Segundo a NASA, cerca de 90% do calor adicional gerado pelo aquecimento global ao longo do último século foi absorvido pelos oceanos. Isso elevou gradualmente a temperatura de base das águas.

Quando um episódio de El Niño se desenvolve sobre esse cenário já aquecido, seus efeitos acabam sendo potencializados, aumentando significativamente a probabilidade de novos recordes.

Mais calor significa eventos climáticos mais intensos

Oceanos mais quentes armazenam mais energia e mais vapor d’água na atmosfera.

Esse processo favorece tempestades mais intensas, aumenta o risco de chuvas extremas, enchentes e ciclones tropicais e pode fortalecer furacões durante suas fases de desenvolvimento.

Além disso, o aquecimento dos mares acelera o derretimento de geleiras, contribui para a elevação do nível do mar e intensifica as chamadas ondas de calor marinhas, fenômenos que afetam profundamente ecossistemas costeiros, recifes de corais e atividades como pesca e aquicultura.

Os próximos anos podem quebrar novos recordes

Especialistas acreditam que 2026 tem potencial para superar 2024 e se tornar o ano mais quente já registrado globalmente.

E esse cenário pode não parar por aí.

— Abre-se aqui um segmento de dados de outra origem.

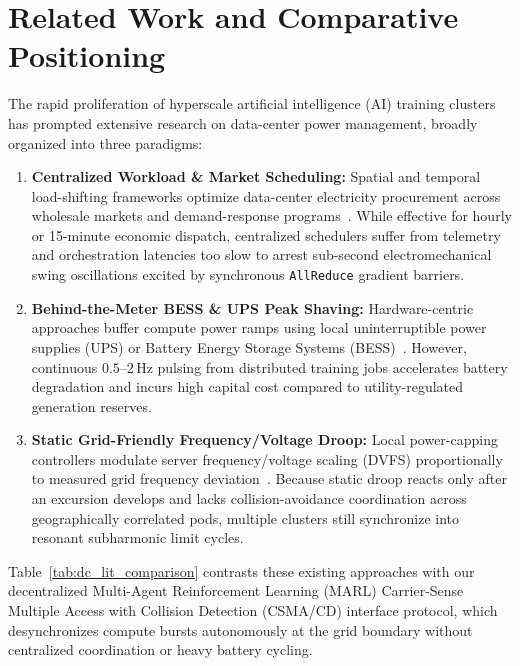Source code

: \documentclass[11pt,fleqn]{article}
\begin{document}
\section{Related Work and Comparative Positioning}
The rapid proliferation of hyperscale artificial intelligence (AI) training clusters has prompted extensive research on data-center power management, broadly organized into three paradigms:
\begin{enumerate}
    \item \textbf{Centralized Workload \& Market Scheduling:} Spatial and temporal load-shifting frameworks optimize data-center electricity procurement across wholesale markets and demand-response programs~\cite{Wierman2014DR,Liu2013Geographical}. While effective for hourly or 15-minute economic dispatch, centralized schedulers suffer from telemetry and orchestration latencies too slow to arrest sub-second electromechanical swing oscillations excited by synchronous \texttt{AllReduce} gradient barriers.
    \item \textbf{Behind-the-Meter BESS \& UPS Peak Shaving:} Hardware-centric approaches buffer compute power ramps using local uninterruptible power supplies (UPS) or Battery Energy Storage Systems (BESS)~\cite{Govindan2011UPS,Wang2012EnergyStorage}. However, continuous $0.5\text{--}2\,\mathrm{Hz}$ pulsing from distributed training jobs accelerates battery degradation and incurs high capital cost compared to utility-regulated generation reserves.
    \item \textbf{Static Grid-Friendly Frequency/Voltage Droop:} Local power-capping controllers modulate server frequency/voltage scaling (DVFS) proportionally to measured grid frequency deviation~\cite{Li2016GridFriendly}. Because static droop reacts only after an excursion develops and lacks collision-avoidance coordination across geographically correlated pods, multiple clusters still synchronize into resonant subharmonic limit cycles.
\end{enumerate}

Table~\ref{tab:dc_lit_comparison} contrasts these existing approaches with our decentralized Multi-Agent Reinforcement Learning (MARL) Carrier-Sense Multiple Access with Collision Detection (CSMA/CD) interface protocol, which desynchronizes compute bursts autonomously at the grid boundary without centralized coordination or heavy battery cycling.
\end{document}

Como o El Niño costuma atingir seu pico no fim do ano, parte de seus efeitos se estende para o ano seguinte, elevando a possibilidade de que 2027 registre temperaturas ainda mais altas.

Os cientistas ressaltam que ainda é cedo para afirmar se o recorde observado em junho representa apenas um pico temporário ou o início de uma tendência mais duradoura. No entanto, a combinação entre um planeta progressivamente mais quente e um El Niño de grande intensidade indica que os extremos climáticos podem se tornar cada vez mais frequentes.

Mais do que um novo recorde estatístico, o aumento da temperatura dos oceanos reforça uma preocupação crescente entre climatologistas: aquilo que hoje parece excepcional pode se transformar rapidamente no novo padrão climático da Terra.